We are coached and told that we can control the way we respond to these things. Yes. And no. It depends on our skillset. It depends on how much is heaped upon us at a given time. It depends on our overall mental and physical health. In saying this, I certainly do not seek to absolve anyone, least of all, myself, from our response to moment-to-moment events. But I do seek to offer a little grace in a difficult time. And an opportunity to continue to learn from feelings of disempowerment—and perhaps even disembodiment.
It is easy to lose touch with physical reality in these days. I see memes, featuring someone changing from night pajamas into day pajamas. And while we’re encouraged to get out and take care of our bodies, we’re equally encouraged to binge on seasons of a new favorite streaming show or clip after clip of video on social media. Some of this is okay. We can find rest and escape—we need that more than usual, for sure. We need to pad our lives with a little comfort and security, whatever that is.
And yet . . . we don’t want to forget that we reside in physical bodies. I know I’m “famous” or perhaps “infamous” for exiting my body when things get tough. I’m not a binge-watcher, and I like to maintain a daily schedule that gets me outside, but I can go on for years as a “shell of a person.” I can appear to be functioning normally—even quite productively—but the “who-ness” of who I am disappears. Dr. Seuss might have said, “The Who no longer lives in Whoville!”
To stop my internal “Houdini” act, or perhaps in my case, “Who-dini” act, I have to create.
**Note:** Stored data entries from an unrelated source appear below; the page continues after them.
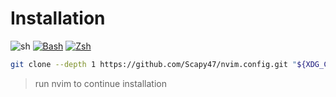 

# Installation
![sh](https://skillicons.dev/icons?i=bash)
[![Bash](https://img.shields.io/badge/Bash-4EAA25?logo=gnubash&logoColor=fff)](#)
[![Zsh](https://img.shields.io/badge/Zsh-F15A24?logo=zsh&logoColor=fff)](#)
```sh
git clone --depth 1 https://github.com/Scapy47/nvim.config.git "${XDG_CONFIG_HOME:-$HOME/.config}"/nvim
```
> run nvim to continue installation
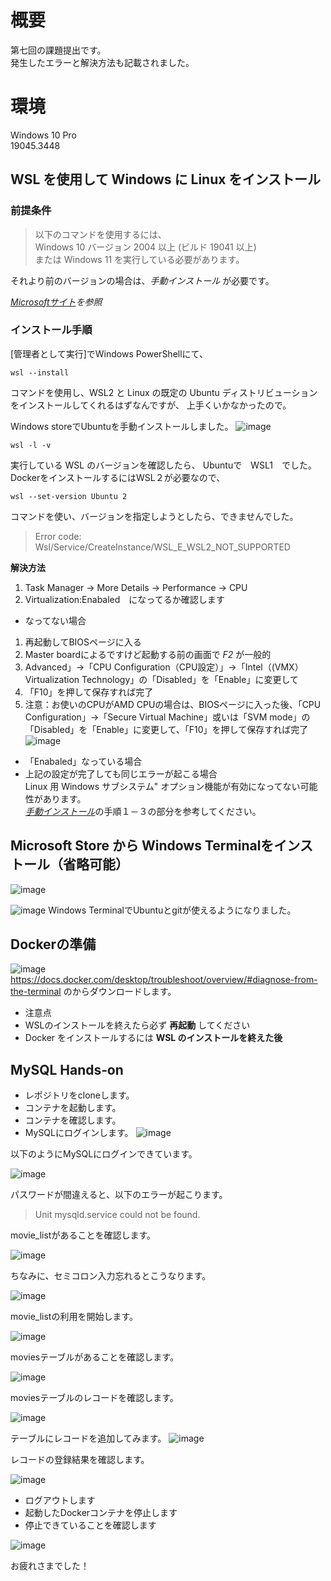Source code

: # 概要
第七回の課題提出です。   
発生したエラーと解決方法も記載されました。

# 環境
Windows 10 Pro  
19045.3448

## WSL を使用して Windows に Linux をインストール
### 前提条件
> 以下のコマンドを使用するには、  
>  Windows 10 バージョン 2004 以上 (ビルド 19041 以上)  
> または Windows 11 を実行している必要があります。

それより前のバージョンの場合は、*手動インストール* が必要です。

 *[Microsoftサイト](https://learn.microsoft.com/ja-jp/windows/wsl/install)を参照* 

### インストール手順


[管理者として実行]でWindows PowerShellにて、
 ```
 wsl --install
```
コマンドを使用し、WSL2 と Linux の既定の Ubuntu ディストリビューションをインストールしてくれるはずなんですが、
上手くいかなかったので。

Windows storeでUbuntuを手動インストールしました。
![image](https://github.com/Mie-ee/mysql-hands-on/assets/146546228/bdedd1fa-78a9-4b68-b8b0-5953187871ac)

```
wsl -l -v
```
実行している WSL のバージョンを確認したら、 Ubuntuで　WSL1　でした。  
DockerをインストールするにはWSL２が必要なので、

```
wsl --set-version Ubuntu 2
```
 コマンドを使い、バージョンを指定しようとしたら、できませんでした。　　
 
> Error code: Wsl/Service/CreateInstance/WSL_E_WSL2_NOT_SUPPORTED

**解決方法**
1. Task Manager -> More Details -> Performance -> CPU
2. Virtualization:Enabaled　になってるか確認します

- なってない場合  
1. 再起動してBIOSページに入る
2. Master boardによるですけど起動する前の画面で *F2* が一般的
3. Advanced」→「CPU Configuration（CPU設定）」→「Intel（(VMX）Virtualization Technology」の「Disabled」を「Enable」に変更して
4. 「F10」を押して保存すれば完了
5. 注意：お使いのCPUがAMD CPUの場合は、BIOSページに入った後、「CPU Configuration」→「Secure Virtual Machine」或いは「SVM mode」の「Disabled」を「Enable」に変更して、「F10」を押して保存すれば完了
   ![image](https://github.com/Mie-ee/mysql-hands-on/assets/146546228/f3146a14-bf0e-4c27-8d45-0d1a831afea5)


- 「Enabaled」なっている場合  
- 上記の設定が完了しても同じエラーが起こる場合    
  Linux 用 Windows サブシステム" オプション機能が有効になってない可能性があります。  
[*手動インストール*](https://learn.microsoft.com/ja-jp/windows/wsl/install-manual)の手順１－３の部分を参考してください。

## Microsoft Store から Windows Terminalをインストール（省略可能）

![image](https://github.com/Mie-ee/mysql-hands-on/assets/146546228/79ecaf6b-2f25-4851-8a84-67552b93f088)

![image](https://github.com/Mie-ee/mysql-hands-on/assets/146546228/1364f4c8-47b6-4a46-a581-b4af26608d82)
Windows TerminalでUbuntuとgitが使えるようになりました。

## Dockerの準備
![image](https://github.com/Mie-ee/mysql-hands-on/assets/146546228/73c4ff6e-af06-4594-b0ad-37b69305a982)
https://docs.docker.com/desktop/troubleshoot/overview/#diagnose-from-the-terminal
のからダウンロードします。
- 注意点
- WSLのインストールを終えたら必ず __再起動__ してください
- Docker をインストールするには __WSL のインストールを終えた後__


## MySQL Hands‐on

- レポジトリをcloneします。
- コンテナを起動します。  
- コンテナを確認します。  
- MySQLにログインします。
![image](https://github.com/Mie-ee/mysql-hands-on/assets/146546228/2bf05eaa-58ef-4ffc-a407-d65a38de29c4)

以下のようにMySQLにログインできています。  

![image](https://github.com/Mie-ee/mysql-hands-on/assets/146546228/cd5e2265-4c44-449f-a39f-9faa58e692d0)

パスワードが間違えると、以下のエラーが起こります。
> Unit mysqld.service could not be found.

movie_listがあることを確認します。    

![image](https://github.com/Mie-ee/mysql-hands-on/assets/146546228/0cf3ed6f-3b82-44a3-b124-f9dd9277e500)

ちなみに、セミコロン入力忘れるとこうなります。

![image](https://github.com/Mie-ee/mysql-hands-on/assets/146546228/c47c350a-7c7f-4526-9890-882d31d11ab6)


movie_listの利用を開始します。  

![image](https://github.com/Mie-ee/mysql-hands-on/assets/146546228/0c15bcaf-ae49-4039-8474-1c3c1f8fff7c)


moviesテーブルがあることを確認します。

![image](https://github.com/Mie-ee/mysql-hands-on/assets/146546228/0105e4bc-4271-4b57-96bc-4f937f38195d)


moviesテーブルのレコードを確認します。

![image](https://github.com/Mie-ee/mysql-hands-on/assets/146546228/8dfc8ab1-dae0-47fb-b295-bb0f77af9155)

テーブルにレコードを追加してみます。
![image](https://github.com/Mie-ee/mysql-hands-on/assets/146546228/7508a94d-58ee-4ecd-8dc0-a6329db20fa3)

レコードの登録結果を確認します。

![image](https://github.com/Mie-ee/mysql-hands-on/assets/146546228/903c8a06-7ea0-4393-9f61-d7f23db53f98)

- ログアウトします
- 起動したDockerコンテナを停止します
- 停止できていることを確認します

![image](https://github.com/Mie-ee/mysql-hands-on/assets/146546228/5c04b921-745b-4734-ae50-89963a89455a)



お疲れさまでした！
I have to paint and draw, touching brush to canvas and pen to paper. On occasion, it involves mosaic and glass, printmaking or sewing, gardening or cooking. I have to feel something with my hands. See it—really see it. Smell and taste. Mix and stir. Brush and dab.
I must engage my body in the act of physically creating. I know that this is not everyone’s cup of tea. And personally, I prefer coffee much of the time. If, in fact, you also prefer coffee, then we can grind our own beans, press it in a French press, hold our face over it’s aromatic steam and drink in our physical presence today.
As we go along, perhaps we realize that, even in the best of times, so much is "out of our control." COVID-19 has disrupted some of our illusions of control. But we can build the skillset to respond constructively--little by little. One physical act at a time. One mental process at a time. Moment by moment. We are a work in process and progress. Take good care, and keep on keepin’ on!